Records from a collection
----
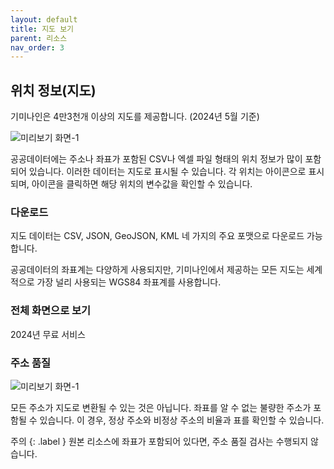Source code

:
 ```yaml
---
layout: default
title: 지도 보기
parent: 리소스
nav_order: 3
---
```


## 위치 정보(지도)

기미나인은 4만3천개 이상의 지도를 제공합니다. (2024년 5월 기준)

![미리보기 화면-1](/public-data/images/map-1.png)

공공데이터에는 주소나 좌표가 포함된 CSV나 엑셀 파일 형태의 위치 정보가 많이 포함되어 있습니다. 이러한 데이터는 지도로 표시될 수 있습니다. 각 위치는 아이콘으로 표시되며, 아이콘을 클릭하면 해당 위치의 변수값을 확인할 수 있습니다.

### 다운로드

지도 데이터는 CSV, JSON, GeoJSON, KML 네 가지의 주요 포맷으로 다운로드 가능합니다.

공공데이터의 좌표계는 다양하게 사용되지만, 기미나인에서 제공하는 모든 지도는 세계적으로 가장 널리 사용되는 WGS84 좌표계를 사용합니다.

### 전체 화면으로 보기

2024년 무료 서비스


### 주소 품질

![미리보기 화면-1](/public-data/images/address-1.png)

모든 주소가 지도로 변환될 수 있는 것은 아닙니다. 좌표를 알 수 없는 불량한 주소가 포함될 수 있습니다. 이 경우, 정상 주소와 비정상 주소의 비율과 표를 확인할 수 있습니다.

주의
{: .label }
원본 리소스에 좌표가 포함되어 있다면, 주소 품질 검사는 수행되지 않습니다.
----
__Work required__. The line containing "공공데이터의 좌표계는 다양하게" and every line after it, through the end of the records above: output exactly those, and nothing else.

__Written response__.
공공데이터의 좌표계는 다양하게 사용되지만, 기미나인에서 제공하는 모든 지도는 세계적으로 가장 널리 사용되는 WGS84 좌표계를 사용합니다.

### 전체 화면으로 보기

2024년 무료 서비스


### 주소 품질

![미리보기 화면-1](/public-data/images/address-1.png)

모든 주소가 지도로 변환될 수 있는 것은 아닙니다. 좌표를 알 수 없는 불량한 주소가 포함될 수 있습니다. 이 경우, 정상 주소와 비정상 주소의 비율과 표를 확인할 수 있습니다.

주의
{: .label }
원본 리소스에 좌표가 포함되어 있다면, 주소 품질 검사는 수행되지 않습니다.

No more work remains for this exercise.